A. Many installations use dynamic VHDs to maximize disk space usage—they only consume physical disk space that's actually needed, instead of allocating the entire size of a virtual disk at time of creation. Static VHDs allocate the whole disk when it's created, wasting a lot of space.

With Windows Server 2008 R2, the performance difference between a static VHD and dynamic VHD is minimal, but a static VHD may still be preferable in certain cases. For example, with critical workloads you don't want to run the risk of running out of physical disk space for a virtual machine's (VM's) dynamic VHD as it expands, so using a static VHD where all the space is allocated at creation removes the chance of disk space being unavailable. A dynamic VDH could run out of space as it expands, causing catastrophic results.

You can convert a dynamic VHD to a static VHD using the Edit Disk action in Hyper-V Manager. You'll have the option to convert the VHD to static and you can specify a new VHD name and location to hold the static VHD. During the conversion process, all content is copied from the dynamic VHD into the new static VHD. Once conversion is complete, you update the VM to use the static VHD instead of the dynamic VHD. Once you've powered on the VM and confirmed that all data has been maintained, you can delete the dynamic VHD—It's not automatically deleted.

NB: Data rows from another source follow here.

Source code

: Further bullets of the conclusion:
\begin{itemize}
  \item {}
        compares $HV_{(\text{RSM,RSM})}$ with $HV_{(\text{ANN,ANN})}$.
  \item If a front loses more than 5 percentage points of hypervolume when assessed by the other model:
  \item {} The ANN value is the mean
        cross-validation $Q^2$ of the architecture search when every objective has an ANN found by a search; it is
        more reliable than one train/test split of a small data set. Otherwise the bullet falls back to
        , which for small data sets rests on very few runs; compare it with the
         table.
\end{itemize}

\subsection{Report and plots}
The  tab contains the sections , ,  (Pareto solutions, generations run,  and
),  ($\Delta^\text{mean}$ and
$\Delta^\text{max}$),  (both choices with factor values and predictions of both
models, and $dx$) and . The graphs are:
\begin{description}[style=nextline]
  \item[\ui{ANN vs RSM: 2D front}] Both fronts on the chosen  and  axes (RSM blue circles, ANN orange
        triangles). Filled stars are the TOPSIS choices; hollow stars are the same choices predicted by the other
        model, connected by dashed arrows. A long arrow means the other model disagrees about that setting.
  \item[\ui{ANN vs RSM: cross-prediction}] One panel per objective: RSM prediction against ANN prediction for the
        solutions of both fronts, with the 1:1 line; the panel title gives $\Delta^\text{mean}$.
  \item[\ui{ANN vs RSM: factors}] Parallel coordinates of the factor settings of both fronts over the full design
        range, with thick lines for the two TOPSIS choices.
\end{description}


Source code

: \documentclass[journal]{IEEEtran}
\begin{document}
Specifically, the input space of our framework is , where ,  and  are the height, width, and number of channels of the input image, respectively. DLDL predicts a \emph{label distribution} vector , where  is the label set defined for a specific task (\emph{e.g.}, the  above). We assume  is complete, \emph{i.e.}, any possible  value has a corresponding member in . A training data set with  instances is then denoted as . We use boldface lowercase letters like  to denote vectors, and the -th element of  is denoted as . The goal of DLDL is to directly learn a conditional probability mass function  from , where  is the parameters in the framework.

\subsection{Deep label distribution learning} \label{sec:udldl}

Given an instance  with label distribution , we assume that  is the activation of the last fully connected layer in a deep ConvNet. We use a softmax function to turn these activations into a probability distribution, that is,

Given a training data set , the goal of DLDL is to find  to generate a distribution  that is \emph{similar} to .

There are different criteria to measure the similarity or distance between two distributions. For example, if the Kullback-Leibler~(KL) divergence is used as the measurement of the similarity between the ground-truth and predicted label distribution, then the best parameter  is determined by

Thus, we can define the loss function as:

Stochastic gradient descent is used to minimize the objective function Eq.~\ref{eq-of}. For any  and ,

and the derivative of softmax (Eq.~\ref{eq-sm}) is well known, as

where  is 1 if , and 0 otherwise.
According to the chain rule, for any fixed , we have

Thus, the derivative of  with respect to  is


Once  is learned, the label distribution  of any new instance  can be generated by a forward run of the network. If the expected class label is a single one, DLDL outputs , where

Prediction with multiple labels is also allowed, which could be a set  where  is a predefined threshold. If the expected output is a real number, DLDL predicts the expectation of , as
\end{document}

As for how long the process will take, 42 (thank you Douglas Adams). Joking aside, the amount of time it takes to convert will depend on the size of the dynamic VHD, the size of the static VHD being created, the IOPS of the disk subsystem, if you're creating the new static VHD on the same spindles as where the current dynamic VHD resides, and other I/O that's affecting the disk subsystem, such as other VMs. There's no simple answer and you'll need to try a conversion to get a rough estimate of expected conversion times.